RECORDS TO USE:
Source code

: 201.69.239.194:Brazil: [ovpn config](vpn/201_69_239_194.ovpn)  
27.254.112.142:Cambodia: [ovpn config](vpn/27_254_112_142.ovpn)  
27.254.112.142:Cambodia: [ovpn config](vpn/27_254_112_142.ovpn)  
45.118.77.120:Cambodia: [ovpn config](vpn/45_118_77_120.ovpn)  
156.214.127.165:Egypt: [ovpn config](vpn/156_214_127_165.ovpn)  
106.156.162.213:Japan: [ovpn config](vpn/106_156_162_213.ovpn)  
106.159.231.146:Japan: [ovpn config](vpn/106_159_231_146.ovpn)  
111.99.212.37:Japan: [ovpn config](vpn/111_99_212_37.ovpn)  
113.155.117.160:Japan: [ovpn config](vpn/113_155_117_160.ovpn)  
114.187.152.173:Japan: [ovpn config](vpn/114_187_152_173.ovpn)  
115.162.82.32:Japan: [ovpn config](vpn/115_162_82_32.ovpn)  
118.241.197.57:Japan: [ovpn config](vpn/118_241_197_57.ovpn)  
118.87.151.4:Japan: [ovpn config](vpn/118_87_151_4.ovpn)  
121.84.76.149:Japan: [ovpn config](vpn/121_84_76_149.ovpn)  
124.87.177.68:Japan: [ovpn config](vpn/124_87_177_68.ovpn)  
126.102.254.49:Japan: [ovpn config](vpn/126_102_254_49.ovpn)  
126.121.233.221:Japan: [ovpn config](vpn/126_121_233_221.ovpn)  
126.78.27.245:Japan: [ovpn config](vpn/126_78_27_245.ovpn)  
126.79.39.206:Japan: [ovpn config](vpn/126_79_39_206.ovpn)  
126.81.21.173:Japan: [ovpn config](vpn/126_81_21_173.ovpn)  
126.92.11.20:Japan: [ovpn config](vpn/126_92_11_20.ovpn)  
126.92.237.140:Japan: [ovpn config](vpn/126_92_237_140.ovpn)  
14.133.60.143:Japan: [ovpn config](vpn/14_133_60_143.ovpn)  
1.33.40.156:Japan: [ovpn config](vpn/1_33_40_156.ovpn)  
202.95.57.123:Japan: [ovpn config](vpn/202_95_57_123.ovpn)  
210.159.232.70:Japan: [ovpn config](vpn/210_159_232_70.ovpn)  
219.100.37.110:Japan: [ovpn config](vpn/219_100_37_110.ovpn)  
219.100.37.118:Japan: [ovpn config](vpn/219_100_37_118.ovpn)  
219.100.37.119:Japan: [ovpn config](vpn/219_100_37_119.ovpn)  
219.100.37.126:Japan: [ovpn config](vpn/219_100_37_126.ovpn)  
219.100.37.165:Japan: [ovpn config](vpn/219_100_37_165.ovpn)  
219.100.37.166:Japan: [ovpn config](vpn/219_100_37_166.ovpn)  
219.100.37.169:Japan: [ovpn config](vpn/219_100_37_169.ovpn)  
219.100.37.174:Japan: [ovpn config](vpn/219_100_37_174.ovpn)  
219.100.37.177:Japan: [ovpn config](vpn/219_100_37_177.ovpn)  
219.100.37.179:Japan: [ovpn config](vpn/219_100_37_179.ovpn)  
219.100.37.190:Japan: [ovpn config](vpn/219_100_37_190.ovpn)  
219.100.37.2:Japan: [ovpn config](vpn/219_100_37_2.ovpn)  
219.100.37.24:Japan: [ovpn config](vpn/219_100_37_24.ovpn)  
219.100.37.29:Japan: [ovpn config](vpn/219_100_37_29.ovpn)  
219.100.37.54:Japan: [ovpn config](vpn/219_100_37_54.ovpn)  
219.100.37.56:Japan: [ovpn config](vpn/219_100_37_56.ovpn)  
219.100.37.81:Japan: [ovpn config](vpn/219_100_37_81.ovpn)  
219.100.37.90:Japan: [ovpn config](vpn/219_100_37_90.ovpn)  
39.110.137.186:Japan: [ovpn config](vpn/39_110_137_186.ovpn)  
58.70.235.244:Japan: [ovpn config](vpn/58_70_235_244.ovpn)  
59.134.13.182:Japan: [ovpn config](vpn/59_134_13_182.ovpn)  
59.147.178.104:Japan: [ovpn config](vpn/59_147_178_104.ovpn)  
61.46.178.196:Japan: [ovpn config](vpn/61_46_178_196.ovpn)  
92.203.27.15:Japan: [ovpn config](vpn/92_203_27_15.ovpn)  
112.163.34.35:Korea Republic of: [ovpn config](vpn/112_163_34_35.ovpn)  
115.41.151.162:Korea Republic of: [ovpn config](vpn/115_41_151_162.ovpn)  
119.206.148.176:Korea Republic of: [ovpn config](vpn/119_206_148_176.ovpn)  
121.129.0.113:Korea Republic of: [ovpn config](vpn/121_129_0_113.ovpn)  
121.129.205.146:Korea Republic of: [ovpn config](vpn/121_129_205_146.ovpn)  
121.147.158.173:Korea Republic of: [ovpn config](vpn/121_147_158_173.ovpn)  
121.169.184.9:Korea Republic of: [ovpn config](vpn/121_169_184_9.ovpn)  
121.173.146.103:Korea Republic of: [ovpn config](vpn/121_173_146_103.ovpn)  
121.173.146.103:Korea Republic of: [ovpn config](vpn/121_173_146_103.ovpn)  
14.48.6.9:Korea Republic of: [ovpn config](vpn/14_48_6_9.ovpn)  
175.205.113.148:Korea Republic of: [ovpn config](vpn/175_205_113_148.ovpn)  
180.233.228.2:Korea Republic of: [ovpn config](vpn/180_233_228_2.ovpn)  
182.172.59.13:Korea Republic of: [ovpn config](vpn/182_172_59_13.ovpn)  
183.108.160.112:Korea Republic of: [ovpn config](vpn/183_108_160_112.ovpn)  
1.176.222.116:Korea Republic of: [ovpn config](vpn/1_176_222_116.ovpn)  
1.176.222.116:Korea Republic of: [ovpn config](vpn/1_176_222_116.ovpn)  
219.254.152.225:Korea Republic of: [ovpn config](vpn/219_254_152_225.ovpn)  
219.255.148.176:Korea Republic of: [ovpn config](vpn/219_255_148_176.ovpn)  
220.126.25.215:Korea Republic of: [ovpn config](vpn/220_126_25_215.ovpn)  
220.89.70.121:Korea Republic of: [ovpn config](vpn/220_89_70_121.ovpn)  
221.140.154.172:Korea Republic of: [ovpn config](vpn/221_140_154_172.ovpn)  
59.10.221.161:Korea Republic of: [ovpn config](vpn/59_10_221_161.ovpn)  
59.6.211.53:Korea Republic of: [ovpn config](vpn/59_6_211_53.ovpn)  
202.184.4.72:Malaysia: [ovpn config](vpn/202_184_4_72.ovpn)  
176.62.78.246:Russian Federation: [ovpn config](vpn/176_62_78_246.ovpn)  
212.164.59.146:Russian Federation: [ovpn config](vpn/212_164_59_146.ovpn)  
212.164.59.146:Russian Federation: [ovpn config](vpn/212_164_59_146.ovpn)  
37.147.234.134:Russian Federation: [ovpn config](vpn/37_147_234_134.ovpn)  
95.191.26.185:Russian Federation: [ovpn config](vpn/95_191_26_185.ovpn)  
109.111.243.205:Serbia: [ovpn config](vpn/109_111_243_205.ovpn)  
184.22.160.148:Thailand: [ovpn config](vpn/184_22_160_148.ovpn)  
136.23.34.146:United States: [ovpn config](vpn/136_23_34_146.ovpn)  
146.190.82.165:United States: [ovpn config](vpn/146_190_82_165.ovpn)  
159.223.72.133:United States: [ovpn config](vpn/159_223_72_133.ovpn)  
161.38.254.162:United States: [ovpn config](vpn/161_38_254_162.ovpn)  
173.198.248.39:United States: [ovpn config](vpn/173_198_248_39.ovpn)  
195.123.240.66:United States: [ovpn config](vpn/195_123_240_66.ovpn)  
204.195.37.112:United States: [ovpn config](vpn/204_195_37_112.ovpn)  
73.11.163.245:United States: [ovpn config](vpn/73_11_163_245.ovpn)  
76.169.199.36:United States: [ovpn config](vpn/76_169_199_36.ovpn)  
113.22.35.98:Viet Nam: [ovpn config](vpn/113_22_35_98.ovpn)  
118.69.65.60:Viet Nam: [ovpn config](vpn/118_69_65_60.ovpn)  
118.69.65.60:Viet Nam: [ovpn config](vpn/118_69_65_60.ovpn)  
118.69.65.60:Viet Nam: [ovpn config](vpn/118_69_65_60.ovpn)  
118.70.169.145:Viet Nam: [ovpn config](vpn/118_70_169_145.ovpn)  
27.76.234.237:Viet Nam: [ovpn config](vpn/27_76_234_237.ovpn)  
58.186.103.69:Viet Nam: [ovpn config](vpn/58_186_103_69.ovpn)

REQUIRED WORK: If a line comes after the one that contains "156.214.127.165:Egypt: [ovpn config](vpn/156_214_127_165.ovpn)", leave it out; return every line of the entries up to that point exactly, starting with the first, with that line included.

COMPLETED TASK:
Source code

: 201.69.239.194:Brazil: [ovpn config](vpn/201_69_239_194.ovpn)  
27.254.112.142:Cambodia: [ovpn config](vpn/27_254_112_142.ovpn)  
27.254.112.142:Cambodia: [ovpn config](vpn/27_254_112_142.ovpn)  
45.118.77.120:Cambodia: [ovpn config](vpn/45_118_77_120.ovpn)  
156.214.127.165:Egypt: [ovpn config](vpn/156_214_127_165.ovpn)  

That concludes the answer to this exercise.